Between the latitudes of 30 to 60° North and South, upper air winds blow generally towards the poles.These winds are deflected to the right by Corrioils force and form polar jet stream at roughly 60° North and South.
On the Earth’s surface at 60° North and South latitude, the subtropical Westerlies collide with cold air traveling from the poles.
This collision results in frontal uplift and the creation of the subpolar lows or mid-latitude cyclones.
A small portion of this lifted air is sent back into the Ferrel cell after it reaches the top of the troposphere. Most of this lifted air is directed to the polar vortex where it moves downward to create the polar high.
Look again at the animation of global winds. Using the aid of diagrams and text, explain the pattern shown.
How is this Tri Cellular model reflected on earth? How does it effect the climate of our planet?
Weather and Climate:
What’s the difference? Write a definition of each one and post it to the discussion board.
As you have learnt, the earths climate is determined by the the circulation of air in the atmosphere. However there are a number of other factors that determine the local climate for any location on the earth. Remember the Tri-Cellular Model is just that, a model, based on a homogenous planet. Since the earths surface is not homogenous, it makes sense that the model is not perfect.
The map below confirms this. How does the map below differ from what the Tri Cellular model predicts? We will be studying the different climatic zones (Biomes) in more detail
Click on the link above that will take you to the BBC Bitesize website and read through the information before taking the test at the end.
You should be able to explain how latitude, altitude, the distance from the sea, ocean currents and the prevailing wind all have an impact on an regions climate.
The Effect of Altitude on Temperature:
|Kilimanjaro is in Tanzania. It is 5,895 m high(photo from http://captainandclark.com)|
Here is an exerpt from a Q & A session on the website onthesnow.com. It explains how and why temperature falls with altitude.

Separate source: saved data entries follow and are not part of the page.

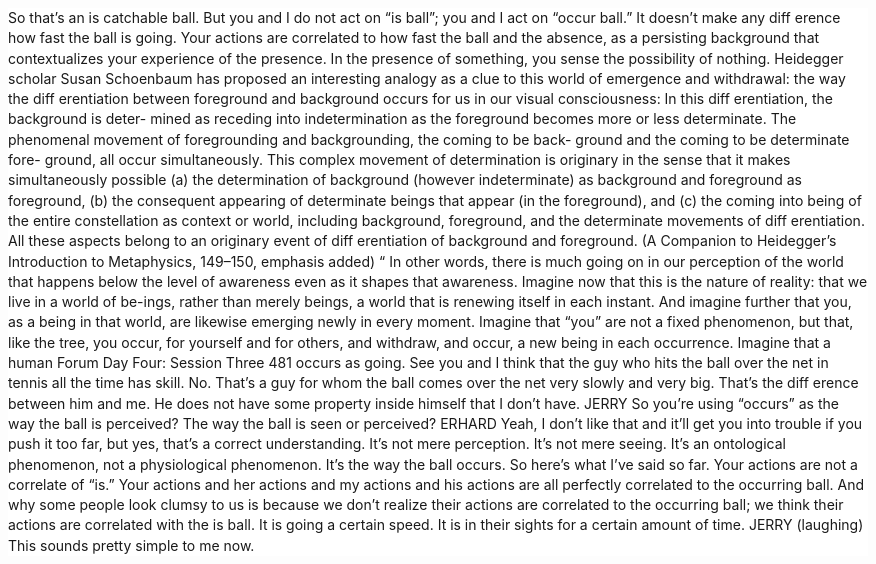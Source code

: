 So that’s an is catchable ball. But you and I do not act on “is ball”; you and I act on “occur ball.” It
doesn’t make any diff erence how fast the ball is going. Your actions are correlated to how fast the ball
and the absence, as a persisting background that contextualizes
your experience of the presence. In the presence of something,
you sense the possibility of nothing.
Heidegger scholar Susan Schoenbaum has proposed an
interesting analogy as a clue to this world of emergence and
withdrawal: the way the diff erentiation between foreground and
background occurs for us in our visual consciousness:
In this diff erentiation, the background is deter-
mined as receding into indetermination as the
foreground becomes more or less determinate.
The phenomenal movement of foregrounding
and backgrounding, the coming to be back-
ground and the coming to be determinate fore-
ground, all occur simultaneously. This complex
movement of determination is originary in the
sense that it makes simultaneously possible
(a) the determination of background (however
indeterminate) as background and foreground
as foreground, (b) the consequent appearing
of determinate beings that appear (in the
foreground), and (c) the coming into being of
the entire constellation as context or world,
including background, foreground, and the
determinate movements of diff erentiation. All
these aspects belong to an originary event of
diff erentiation of background and foreground.
(A Companion to Heidegger’s Introduction to
Metaphysics, 149–150, emphasis added)
“
In other words, there is much going on in our perception of the
world that happens below the level of awareness even as it shapes
that awareness.
Imagine now that this is the nature of reality: that we live
in a world of be-ings, rather than merely beings, a world that is
renewing itself in each instant. And imagine further that you, as a
being in that world, are likewise emerging newly in every moment.
Imagine that “you” are not a fixed phenomenon, but that, like
the tree, you occur, for yourself and for others, and withdraw, and
occur, a new being in each occurrence. Imagine that a human
Forum Day Four: Session Three 481
occurs as going. See you and I think that the guy who hits the ball over the net in tennis all the time
has skill. No. That’s a guy for whom the ball comes over the net very slowly and very big. That’s the
diff erence between him and me. He does not have some property inside himself that I don’t have.
JERRY
So you’re using “occurs” as the way the ball is perceived? The way the ball is seen or perceived?
ERHARD
Yeah, I don’t like that and it’ll get you into trouble if you push it too far, but yes, that’s a correct
understanding. It’s not mere perception. It’s not mere seeing. It’s an ontological phenomenon,
not a physiological phenomenon. It’s the way the ball occurs. So here’s what I’ve said so far.
Your actions are not a correlate of “is.” Your actions and her actions and my actions and his
actions are all perfectly correlated to the occurring ball. And why some people look clumsy to
us is because we don’t realize their actions are correlated to the occurring ball; we think their
actions are correlated with the is ball. It is going a certain speed. It is in their sights for a certain
amount of time.
JERRY (laughing)
This sounds pretty simple to me now.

How does elevation affect temperature? Is there a simple way to estimate the summit temperature if I know the temperature at the base?
– Mr. Mears
Whistler, British Columbia
Like a lot of things in meteorology it’s fair to say you can “kind of” estimate the summit temperature by recording the temperature at the mountain’s base.
But before we get into numbers, it’s important to remember the temperature can vary for a number of different reasons.
Shade, sun, nearby buildings (or lack of them) and inversions (colder air sinking into valleys because it’s heaver than warm air) can all influence the temperature.
These caveats aside, here’s the scoop on temperature and elevation. If there is NO snow (or the dreaded rain) falling from the sky and you’re NOT in a cloud, then the temperature decreases by about 9.8 degrees Celsius per 1,000 meters.
However, if you’re in a cloud, or it is snowing/raining, the temperature decreases by about 6 degrees Celsius per 1,0000 meters.)
I know. So here’s a handy chart to visualize the temperature decrease with elevation:
Just remember that temperature changes 5.4F/1,000ft (9.8C/1,000m) if it’s dry and 3.3F/1,000ft (6C/1,000m) if it’s snowing.
Enjoy your time on the hill!
The Effect of Ocean Currents on Climate
(i) Describe the distribution of areas with a tropical rain forest ecosystem. 
(ii) Describe the distribution of areas with a tropical desert climate. (2)
(iii) Explain why areas of tropical rain forest have a high annual precipitation. 
(iv) Explain why parts of some continents, such as South America and Africa, experience a tropical rainforest climate whilst other parts experience a tropical desert climate.